Stored items from a collection:
↓
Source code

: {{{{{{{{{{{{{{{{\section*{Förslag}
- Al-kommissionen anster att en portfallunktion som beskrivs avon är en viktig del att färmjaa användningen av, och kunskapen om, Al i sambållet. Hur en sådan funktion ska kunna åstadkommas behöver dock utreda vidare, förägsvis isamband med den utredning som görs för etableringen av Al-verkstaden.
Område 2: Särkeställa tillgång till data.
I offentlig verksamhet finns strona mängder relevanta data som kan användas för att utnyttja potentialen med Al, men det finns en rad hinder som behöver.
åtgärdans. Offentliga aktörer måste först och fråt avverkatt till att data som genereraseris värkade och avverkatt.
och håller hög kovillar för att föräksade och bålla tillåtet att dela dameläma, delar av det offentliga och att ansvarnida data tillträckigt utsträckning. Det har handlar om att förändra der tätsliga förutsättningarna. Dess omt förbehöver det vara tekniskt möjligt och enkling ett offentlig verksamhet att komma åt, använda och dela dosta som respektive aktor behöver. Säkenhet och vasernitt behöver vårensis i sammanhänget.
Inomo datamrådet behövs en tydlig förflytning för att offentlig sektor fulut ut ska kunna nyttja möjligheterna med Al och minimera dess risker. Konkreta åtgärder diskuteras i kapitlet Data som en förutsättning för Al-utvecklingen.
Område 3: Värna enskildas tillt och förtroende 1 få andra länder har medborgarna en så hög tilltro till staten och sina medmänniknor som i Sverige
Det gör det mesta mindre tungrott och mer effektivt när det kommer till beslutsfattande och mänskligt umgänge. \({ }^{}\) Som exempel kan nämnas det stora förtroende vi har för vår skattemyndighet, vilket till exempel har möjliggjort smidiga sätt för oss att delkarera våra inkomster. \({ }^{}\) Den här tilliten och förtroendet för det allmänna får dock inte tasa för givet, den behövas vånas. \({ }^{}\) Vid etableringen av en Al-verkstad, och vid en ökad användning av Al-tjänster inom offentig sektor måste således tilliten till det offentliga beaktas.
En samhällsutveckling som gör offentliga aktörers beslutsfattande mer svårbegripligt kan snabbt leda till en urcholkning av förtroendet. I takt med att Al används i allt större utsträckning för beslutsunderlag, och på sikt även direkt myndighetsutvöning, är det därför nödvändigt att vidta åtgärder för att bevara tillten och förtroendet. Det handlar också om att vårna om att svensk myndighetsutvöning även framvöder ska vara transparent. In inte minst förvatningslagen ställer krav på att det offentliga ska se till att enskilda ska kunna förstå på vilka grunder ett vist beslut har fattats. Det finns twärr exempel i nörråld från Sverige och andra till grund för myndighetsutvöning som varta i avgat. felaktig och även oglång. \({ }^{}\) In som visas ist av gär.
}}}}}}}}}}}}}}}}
↑
▶ _Assigned task_: Please reply with an exact copy of the lines above, starting at the first and ending at the line that holds "Område 2: Särkeställa tillgång till data.".

▶ _Completed task_:
Source code

: {{{{{{{{{{{{{{{{\section*{Förslag}
- Al-kommissionen anster att en portfallunktion som beskrivs avon är en viktig del att färmjaa användningen av, och kunskapen om, Al i sambållet. Hur en sådan funktion ska kunna åstadkommas behöver dock utreda vidare, förägsvis isamband med den utredning som görs för etableringen av Al-verkstaden.
Område 2: Särkeställa tillgång till data.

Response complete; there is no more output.